Astronauta brasileiro quer formar nova geração de conquistadores do espaço
Há 9 anos, em 29 de março de 2006, o primeiro astronauta brasileiro, Marcos Pontes, embarcou na espaçonave Soyuz TMA-8 para chegar à Estação Espacial Internacional (EEI), no quadro do projeto conjunto russo-brasileiro Missão Centenário. Foi a única entrada brasileira à EEI.
Sputnik
Abaixo, segue a reprodução da entrevista concedida por Marcos Pontes à agência Sputnik:
– Quais lembranças você tem da missão desde que tudo começou, desde que você decidiu ser um astronauta, fazer a preparação, até chegar à Estação Espacial Internacional e retornar da missão, que foi altamente exitosa?

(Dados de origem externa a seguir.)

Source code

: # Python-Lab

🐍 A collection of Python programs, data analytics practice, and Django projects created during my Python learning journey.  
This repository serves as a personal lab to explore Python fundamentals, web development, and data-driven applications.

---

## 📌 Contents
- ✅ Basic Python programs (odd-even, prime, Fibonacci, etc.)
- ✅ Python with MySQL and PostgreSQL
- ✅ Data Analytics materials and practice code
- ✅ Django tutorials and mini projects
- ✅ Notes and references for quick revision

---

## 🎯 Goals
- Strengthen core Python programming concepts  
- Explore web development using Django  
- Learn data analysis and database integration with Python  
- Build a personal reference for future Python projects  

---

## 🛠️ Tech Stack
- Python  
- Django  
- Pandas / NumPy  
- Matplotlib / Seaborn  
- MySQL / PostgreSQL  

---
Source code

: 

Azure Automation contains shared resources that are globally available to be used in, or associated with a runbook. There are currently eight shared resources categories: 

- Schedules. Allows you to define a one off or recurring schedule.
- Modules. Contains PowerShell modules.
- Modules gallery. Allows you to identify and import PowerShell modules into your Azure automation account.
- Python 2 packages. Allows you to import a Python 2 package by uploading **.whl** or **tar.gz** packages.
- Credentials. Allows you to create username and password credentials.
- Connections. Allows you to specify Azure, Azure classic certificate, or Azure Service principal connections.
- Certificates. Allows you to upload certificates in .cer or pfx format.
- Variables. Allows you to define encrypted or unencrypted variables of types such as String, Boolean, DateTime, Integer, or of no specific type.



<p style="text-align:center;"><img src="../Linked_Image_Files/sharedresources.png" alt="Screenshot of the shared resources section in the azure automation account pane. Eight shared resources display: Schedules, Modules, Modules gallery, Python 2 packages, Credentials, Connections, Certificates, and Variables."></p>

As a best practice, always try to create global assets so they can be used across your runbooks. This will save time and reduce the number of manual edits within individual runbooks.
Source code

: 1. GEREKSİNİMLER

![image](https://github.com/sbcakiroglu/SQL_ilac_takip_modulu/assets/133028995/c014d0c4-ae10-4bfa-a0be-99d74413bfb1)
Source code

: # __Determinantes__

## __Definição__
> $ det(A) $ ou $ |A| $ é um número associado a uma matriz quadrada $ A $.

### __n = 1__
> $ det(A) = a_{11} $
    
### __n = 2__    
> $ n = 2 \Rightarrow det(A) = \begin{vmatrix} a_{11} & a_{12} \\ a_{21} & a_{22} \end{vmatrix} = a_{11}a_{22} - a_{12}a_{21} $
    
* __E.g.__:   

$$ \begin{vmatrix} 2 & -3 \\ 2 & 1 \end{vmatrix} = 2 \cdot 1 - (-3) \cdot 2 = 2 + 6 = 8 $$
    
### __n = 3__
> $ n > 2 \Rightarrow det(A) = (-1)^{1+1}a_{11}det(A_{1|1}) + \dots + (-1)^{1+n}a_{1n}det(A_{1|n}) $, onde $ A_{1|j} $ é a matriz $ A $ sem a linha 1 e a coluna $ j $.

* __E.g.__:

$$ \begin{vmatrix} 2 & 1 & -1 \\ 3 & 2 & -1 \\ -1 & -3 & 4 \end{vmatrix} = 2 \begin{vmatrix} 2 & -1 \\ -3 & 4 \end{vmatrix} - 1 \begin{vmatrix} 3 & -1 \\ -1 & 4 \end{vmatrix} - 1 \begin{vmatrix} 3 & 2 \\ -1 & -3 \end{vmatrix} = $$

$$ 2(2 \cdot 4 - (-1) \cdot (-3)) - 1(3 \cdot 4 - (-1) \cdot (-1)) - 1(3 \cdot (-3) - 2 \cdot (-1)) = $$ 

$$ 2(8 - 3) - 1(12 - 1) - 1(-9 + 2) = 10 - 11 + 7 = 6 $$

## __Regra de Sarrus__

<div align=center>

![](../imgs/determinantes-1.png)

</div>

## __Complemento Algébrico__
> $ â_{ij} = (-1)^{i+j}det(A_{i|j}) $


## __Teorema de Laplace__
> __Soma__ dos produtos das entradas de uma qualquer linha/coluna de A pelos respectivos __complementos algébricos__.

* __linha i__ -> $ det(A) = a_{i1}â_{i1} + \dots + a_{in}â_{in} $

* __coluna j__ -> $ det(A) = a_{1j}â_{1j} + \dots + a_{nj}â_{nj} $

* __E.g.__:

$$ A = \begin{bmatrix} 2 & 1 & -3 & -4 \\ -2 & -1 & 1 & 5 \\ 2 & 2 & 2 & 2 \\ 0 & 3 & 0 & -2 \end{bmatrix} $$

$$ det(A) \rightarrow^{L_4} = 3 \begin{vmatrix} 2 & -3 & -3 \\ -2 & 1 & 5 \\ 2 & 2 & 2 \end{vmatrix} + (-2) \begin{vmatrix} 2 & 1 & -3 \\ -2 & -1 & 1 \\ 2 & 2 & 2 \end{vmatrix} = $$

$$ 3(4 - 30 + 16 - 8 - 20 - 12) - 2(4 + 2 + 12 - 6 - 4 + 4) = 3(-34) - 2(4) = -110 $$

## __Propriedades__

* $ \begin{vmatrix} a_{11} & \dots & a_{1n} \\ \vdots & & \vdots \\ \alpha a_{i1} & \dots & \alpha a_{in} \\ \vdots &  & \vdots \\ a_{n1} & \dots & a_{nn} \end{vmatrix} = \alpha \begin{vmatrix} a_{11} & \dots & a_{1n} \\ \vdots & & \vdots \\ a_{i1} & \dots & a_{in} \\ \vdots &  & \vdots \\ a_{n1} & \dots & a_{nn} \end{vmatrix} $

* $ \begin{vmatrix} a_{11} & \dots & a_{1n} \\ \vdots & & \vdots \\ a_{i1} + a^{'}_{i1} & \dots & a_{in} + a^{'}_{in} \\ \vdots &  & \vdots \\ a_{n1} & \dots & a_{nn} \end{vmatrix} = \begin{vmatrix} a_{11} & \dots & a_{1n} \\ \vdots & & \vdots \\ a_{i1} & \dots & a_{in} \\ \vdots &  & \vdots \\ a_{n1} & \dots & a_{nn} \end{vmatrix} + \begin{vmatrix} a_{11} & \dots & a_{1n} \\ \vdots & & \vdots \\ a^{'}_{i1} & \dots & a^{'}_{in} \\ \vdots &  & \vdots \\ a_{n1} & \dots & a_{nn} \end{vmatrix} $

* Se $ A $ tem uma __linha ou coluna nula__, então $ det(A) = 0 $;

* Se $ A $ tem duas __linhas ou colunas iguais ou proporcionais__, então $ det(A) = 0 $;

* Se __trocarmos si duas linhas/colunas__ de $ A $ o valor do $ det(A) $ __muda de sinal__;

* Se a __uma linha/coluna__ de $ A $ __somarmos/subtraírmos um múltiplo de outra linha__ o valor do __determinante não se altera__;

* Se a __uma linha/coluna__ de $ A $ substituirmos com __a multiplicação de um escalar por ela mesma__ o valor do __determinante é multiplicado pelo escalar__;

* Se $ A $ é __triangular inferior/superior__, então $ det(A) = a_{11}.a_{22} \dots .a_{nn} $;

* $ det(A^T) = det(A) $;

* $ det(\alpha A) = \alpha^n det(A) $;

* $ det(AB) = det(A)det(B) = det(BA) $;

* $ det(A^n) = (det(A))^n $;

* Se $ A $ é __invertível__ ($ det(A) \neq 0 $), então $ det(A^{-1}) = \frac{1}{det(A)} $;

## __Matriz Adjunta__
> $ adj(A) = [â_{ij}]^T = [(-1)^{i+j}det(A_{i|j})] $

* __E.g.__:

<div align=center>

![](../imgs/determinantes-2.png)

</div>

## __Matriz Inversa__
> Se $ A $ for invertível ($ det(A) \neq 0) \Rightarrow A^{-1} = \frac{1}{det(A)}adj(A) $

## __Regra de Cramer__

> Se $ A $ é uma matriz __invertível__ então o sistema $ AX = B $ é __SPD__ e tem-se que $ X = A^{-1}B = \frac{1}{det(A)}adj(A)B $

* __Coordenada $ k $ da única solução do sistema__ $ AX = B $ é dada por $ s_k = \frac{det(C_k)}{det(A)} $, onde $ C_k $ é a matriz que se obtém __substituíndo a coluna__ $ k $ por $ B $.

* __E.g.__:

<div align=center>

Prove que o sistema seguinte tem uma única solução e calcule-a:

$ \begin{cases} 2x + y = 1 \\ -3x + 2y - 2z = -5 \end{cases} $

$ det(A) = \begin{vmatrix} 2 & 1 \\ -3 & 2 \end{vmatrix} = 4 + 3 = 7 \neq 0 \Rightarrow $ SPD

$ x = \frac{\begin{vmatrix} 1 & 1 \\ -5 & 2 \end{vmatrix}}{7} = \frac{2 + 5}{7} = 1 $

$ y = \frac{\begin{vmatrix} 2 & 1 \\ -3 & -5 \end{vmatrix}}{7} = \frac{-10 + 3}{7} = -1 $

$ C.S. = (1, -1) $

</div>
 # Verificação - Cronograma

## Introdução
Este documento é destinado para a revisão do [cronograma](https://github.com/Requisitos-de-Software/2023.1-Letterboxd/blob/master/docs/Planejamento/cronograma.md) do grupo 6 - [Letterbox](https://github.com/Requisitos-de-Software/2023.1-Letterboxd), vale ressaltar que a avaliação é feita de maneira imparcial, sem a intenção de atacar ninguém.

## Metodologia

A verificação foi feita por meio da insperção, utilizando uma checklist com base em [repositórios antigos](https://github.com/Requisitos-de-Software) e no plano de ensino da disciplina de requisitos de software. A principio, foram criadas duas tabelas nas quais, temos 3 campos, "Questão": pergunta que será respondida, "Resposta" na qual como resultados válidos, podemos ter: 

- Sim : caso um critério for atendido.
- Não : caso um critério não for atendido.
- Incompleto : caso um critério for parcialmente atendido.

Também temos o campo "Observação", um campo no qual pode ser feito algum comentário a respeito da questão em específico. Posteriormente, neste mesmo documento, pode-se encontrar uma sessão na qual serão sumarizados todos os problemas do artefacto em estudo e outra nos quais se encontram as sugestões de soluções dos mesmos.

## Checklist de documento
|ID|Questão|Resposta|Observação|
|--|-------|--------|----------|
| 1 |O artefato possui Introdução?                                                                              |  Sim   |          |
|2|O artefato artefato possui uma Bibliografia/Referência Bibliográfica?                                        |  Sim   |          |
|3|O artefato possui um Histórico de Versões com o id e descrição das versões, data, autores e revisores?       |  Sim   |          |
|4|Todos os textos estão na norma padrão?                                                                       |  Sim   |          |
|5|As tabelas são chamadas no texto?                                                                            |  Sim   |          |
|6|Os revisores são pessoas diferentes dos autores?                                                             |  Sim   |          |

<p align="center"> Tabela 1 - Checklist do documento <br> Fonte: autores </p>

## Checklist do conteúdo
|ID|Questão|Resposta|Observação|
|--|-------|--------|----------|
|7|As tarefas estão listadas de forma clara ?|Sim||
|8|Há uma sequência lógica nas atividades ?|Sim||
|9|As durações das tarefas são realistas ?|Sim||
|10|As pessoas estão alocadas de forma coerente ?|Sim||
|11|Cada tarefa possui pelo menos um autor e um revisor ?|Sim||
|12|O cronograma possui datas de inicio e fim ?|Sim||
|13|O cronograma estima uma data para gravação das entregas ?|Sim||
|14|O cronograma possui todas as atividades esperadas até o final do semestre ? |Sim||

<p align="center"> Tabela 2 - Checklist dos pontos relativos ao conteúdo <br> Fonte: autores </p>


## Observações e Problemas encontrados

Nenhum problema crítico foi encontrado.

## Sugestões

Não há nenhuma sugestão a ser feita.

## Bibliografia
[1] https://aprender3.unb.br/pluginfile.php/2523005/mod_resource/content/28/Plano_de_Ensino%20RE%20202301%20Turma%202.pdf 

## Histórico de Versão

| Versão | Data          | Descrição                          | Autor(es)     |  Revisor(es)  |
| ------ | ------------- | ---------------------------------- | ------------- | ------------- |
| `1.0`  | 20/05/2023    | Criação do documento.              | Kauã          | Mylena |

– Tenho muitas recordações boas. Eu lembro do tempo quando cheguei, foi em 1998, em Houston, para começar o treinamento. Foram muitas histórias. Houve sacrifícios, mas também muitas boas lembranças. Dois anos de formação e depois um intervalo grande com treinamentos e preparações e uma expectativa muito grande. Finalmente, eu fui escalado em 2005 e prossegui à cidade das Estrelas. E a partir dali, acho que foi uma história intensa. Porque o contato na Rússia, a maneira com que eu fui tratado, as amizades que se mantêm até hoje… Aliás, falando aqui, eu acabei me lembrando de uma coisa. Eu acabei de lançar um livro. É o meu quarto livro e se chama “Caminhando com Gagarin”. Ele relata exatamente este período de treinamento e voo espacial através dos diários da época. O livro foi lançado agora em 22 de março, por isso estou com essas lembranças bem à flor da pele.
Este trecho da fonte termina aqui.